Product Quantum (Rs. Cr) Long Term Rating Short Term Rating
Bank Loan Ratings 1550.00 ACUITE AA- | Stable | Reaffirmed -
Non Convertible Debentures (NCD) 100.00 ACUITE AA- | Stable | Reaffirmed -
Total Outstanding Quantum (Rs. Cr) 1650.00 - -
 
Rating Rationale
­­Acuité has reaffirmed its long-term rating of 'ACUITE AA-'(read as ACUITE double A minus) on the Rs. 1550.00 Cr bank loan facility and Rs. 100 Cr. on the Non Convertible Debentures (NCD) of MSRDC SEA LINK LIMITED (MSLL). The outlook is 'Stable'.

Rationale for the rating
The rating reflects established track record of operations of MSLL’s parent (Maharashtra State Road Development Corporation - MSRDC) in the infrastructural construction segment, strong resource mobilization ability on account of continued operational and financial support from MSRDC and Government of Maharashtra (GOM). The rating further factors in the improved operating performance of MSLL during FY2023 on the back of working environment in Corporates being back to normalcy as seen from the increased toll collections during FY2023 against FY2022. The toll collections stood at ~Rs. 203  during FY2023 (Provisional) against ~Rs. 63 Cr. in FY2022. Further, the losses have also been decreasing gradually over the years and stood at ~Rs. (133 Cr.) during H1FY2024 from Rs. (170 Cr.) in FY2023 (Provisional) and Rs.(298 Cr.) in FY2022. However, the rating strengths are partially offset by MSLL’s financial risk profile which remains under pressure on account of substantial debt and susceptibility of profits towards traffic volume on the Bandra Worli Sea Link (BWSL).

About the Company
­MSLL is a special purpose vehicle promoted by MSRDC in October 2018 for operation, maintenance and toll collection of the Bandra-Worli Sea Link (BWSL) Bridge situated in Mumbai, Maharashtra.

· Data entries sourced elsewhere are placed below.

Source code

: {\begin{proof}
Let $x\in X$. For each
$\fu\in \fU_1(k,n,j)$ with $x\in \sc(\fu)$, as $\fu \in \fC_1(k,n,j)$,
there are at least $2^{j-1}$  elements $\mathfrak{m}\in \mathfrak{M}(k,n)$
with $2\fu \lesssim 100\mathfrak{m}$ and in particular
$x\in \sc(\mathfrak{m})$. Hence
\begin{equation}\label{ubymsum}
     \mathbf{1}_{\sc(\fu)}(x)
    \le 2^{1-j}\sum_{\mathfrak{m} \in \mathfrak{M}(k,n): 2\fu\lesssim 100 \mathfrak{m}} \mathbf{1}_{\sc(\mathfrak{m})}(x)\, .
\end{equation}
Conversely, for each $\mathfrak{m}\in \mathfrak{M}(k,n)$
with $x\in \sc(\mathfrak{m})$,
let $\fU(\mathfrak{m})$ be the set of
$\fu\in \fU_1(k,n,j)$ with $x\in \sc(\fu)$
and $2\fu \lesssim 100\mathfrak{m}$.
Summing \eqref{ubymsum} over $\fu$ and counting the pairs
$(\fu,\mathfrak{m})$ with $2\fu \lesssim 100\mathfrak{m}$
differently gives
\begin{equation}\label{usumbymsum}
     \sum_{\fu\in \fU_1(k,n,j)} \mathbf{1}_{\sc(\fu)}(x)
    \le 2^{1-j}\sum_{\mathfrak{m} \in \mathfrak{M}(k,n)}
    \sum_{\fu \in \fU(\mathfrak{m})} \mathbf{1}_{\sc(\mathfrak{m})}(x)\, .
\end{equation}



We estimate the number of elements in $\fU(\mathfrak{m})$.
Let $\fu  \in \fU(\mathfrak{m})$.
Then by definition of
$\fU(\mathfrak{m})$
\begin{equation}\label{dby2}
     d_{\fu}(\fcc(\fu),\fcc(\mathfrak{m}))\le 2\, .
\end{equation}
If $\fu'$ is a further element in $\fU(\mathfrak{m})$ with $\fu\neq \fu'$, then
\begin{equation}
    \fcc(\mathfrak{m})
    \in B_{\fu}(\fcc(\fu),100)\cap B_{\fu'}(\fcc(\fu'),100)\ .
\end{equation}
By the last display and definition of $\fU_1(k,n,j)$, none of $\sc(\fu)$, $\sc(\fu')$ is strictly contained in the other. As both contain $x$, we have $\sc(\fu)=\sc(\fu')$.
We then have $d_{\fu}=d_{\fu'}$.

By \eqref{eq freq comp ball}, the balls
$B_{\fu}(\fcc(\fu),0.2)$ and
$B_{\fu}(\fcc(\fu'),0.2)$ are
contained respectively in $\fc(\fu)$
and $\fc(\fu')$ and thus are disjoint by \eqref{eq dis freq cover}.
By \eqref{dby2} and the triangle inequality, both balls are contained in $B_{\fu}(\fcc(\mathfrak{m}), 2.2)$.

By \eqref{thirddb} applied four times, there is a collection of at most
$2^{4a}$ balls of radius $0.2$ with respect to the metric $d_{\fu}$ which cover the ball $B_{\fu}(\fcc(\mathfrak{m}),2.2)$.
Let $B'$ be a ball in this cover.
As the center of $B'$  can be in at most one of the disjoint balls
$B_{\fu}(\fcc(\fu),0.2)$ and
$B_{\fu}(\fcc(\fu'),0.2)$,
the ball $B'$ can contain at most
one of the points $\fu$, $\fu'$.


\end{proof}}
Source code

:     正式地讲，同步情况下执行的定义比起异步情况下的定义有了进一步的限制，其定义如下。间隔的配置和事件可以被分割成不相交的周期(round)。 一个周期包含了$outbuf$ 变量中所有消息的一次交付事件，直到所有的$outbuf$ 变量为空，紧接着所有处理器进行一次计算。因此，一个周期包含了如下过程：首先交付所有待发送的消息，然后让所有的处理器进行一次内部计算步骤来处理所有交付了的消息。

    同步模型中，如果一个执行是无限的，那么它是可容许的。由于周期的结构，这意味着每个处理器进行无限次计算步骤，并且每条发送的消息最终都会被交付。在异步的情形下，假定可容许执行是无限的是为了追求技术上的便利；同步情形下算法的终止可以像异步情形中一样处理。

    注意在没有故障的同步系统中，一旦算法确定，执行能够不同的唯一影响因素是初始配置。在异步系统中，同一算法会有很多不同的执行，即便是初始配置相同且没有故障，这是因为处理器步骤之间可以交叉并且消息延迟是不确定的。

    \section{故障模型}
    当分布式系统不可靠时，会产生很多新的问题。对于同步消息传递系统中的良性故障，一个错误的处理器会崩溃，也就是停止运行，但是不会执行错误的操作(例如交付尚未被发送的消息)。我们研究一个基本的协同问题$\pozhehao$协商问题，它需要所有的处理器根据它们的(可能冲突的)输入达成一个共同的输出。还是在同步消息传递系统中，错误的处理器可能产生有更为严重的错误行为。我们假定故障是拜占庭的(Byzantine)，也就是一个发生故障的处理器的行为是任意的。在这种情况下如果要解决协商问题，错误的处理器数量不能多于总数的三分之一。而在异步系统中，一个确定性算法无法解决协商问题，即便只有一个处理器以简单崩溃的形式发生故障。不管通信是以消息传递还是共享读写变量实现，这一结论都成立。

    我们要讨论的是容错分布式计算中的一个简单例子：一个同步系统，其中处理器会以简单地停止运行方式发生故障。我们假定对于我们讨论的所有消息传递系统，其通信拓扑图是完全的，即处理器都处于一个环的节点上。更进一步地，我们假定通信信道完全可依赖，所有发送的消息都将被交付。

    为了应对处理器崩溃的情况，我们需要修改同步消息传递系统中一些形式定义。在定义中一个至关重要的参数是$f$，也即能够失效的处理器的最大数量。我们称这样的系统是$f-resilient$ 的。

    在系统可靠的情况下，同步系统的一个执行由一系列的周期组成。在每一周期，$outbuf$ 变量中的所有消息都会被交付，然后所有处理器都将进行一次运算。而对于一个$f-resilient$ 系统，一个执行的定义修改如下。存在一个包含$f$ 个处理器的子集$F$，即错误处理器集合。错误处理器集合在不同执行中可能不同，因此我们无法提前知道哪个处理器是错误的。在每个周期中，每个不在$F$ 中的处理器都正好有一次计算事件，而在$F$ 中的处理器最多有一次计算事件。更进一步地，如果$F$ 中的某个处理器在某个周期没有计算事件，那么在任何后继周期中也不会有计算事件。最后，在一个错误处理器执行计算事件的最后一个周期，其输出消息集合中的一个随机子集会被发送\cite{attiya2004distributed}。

BWSL is an operational asset with a tolling track record of nine years. The total length of the sea link is 5.6 kms consisting 8 lane bridge of 4 kms which includes a cable stayed portion of 500 metres and Bandra side approach of 1.6 kms. BWSL connects two key suburbs of Bandra and Worli in Mumbai significantly reducing commute time. The toll collections rights of BWSL were transferred to MSLL in February 2020 from MSRDC for a consideration of Rs. 3000 Cr. This was to be paid in two tranches of Rs. 1940 Cr upfront and Rs. 1060 Cr deferred payment in 2039. The Rs. 1940 Cr was a funded debt of Rs. 1650 Cr and rest through promoter’s contribution. The current Directors of MSLL are Mr. Sanjay Lalasaheb Yadav, Mr. Radheshyam Laxmanrao Mopalwar and Mr. Vijaya Vivekanand Shenoy.
 
Unsupported Rating
­Not Applicable
 
Analytical Approach
­Acuité has considered a standalone approach while assessing the business and financial risk profile of MSSL and has factored in financial, operational and managerial support it receives from GoM through MSRDC by virtue of being a step down subsidiary of the GoM. The rating factors in the 100 percent holding of MSRDC (a GoM entity) in MSSL along with the strategically important role played by the entity in operating a key infrastructure project in the state.
 

Key Rating Drivers

Strengths
­Extensive experience of MSRDC in road and highway infrastructure segment
MSLL is a subsidiary of MSRDC (100 per cent stake) and a step-down subsidiary of GOM. MSRDC, a corporation established and fully owned by the GOM, is a limited company incorporated in 1996. It is established to oversee large road infrastructure projects across State of Maharashtra. MSRDC has successfully completed key projects such as Mumbai Pune Express Way (MPEW), Bandra Worli Sea Link (BWSL) and Satara Kagal Road amongst others. MSRDC has also been tasked with the execution of the critical Hindu Hridaysamrat Balasaheb Thakare Maharashtra Samruddhi Mahamarg Project, a ~701 km project passing through 10 districts of Maharashtra which is also supported by GoM. The Board of MSLL comprises of civil servants appointed by the GOM. CEO of MSLL also holds the post of Managing Director for MSRDC. MSLL tasked with operation, maintenance and toll collection of the BWSL Bridge situated in Mumbai. BWSL is an operational asset with a tolling track record of nine years. The total length of the sea link is 5.6 kms consisting of 8-lane bridge of 4 kms which includes a cable stayed portion of 500 metres and approach of 1.6 kms on the Bandra side. BWSL connects two key suburbs of Bandra and Worli in Mumbai significantly reducing commute time. Acuité believes the continued management support from MSRDC and GOM will be a key rating sensitivity

Key location of the project with low risk of alternative routes
The BWSL project connects two key suburbs Bandra and Worli. It reduces the travelling time between two suburbs by 15 to 30 mins depending on the time of the day. Currently there is a low risk of alternative routes with similar efficiency and hence demand risk remains low. This can be also seen from the improved toll collections during FY2023. The toll collections have stood at ~Rs. 203 Cr. in FY2023(Provisional.) against ~Rs. 63 Cr. in FY2022 witnessing a growth of almost 220%. During FY2022 the collections were affected due to covid induced lockdowns and mandatory work from home protocols. However, other factors that can affect the traffic on the route are the narrow access route from the Worli end leading to congestion and upcoming Mumbai Metro Line 3. However, the planned coastal corridor connecting South Bombay to Western Suburbs of Borivali of which BWSL will be a part would act as mitigating factor for the traffic risk. Also, the low overlap of users of Metro and BWSL will also reduce the risk of Metro becoming a full-fledged alternative to the Sea Link.  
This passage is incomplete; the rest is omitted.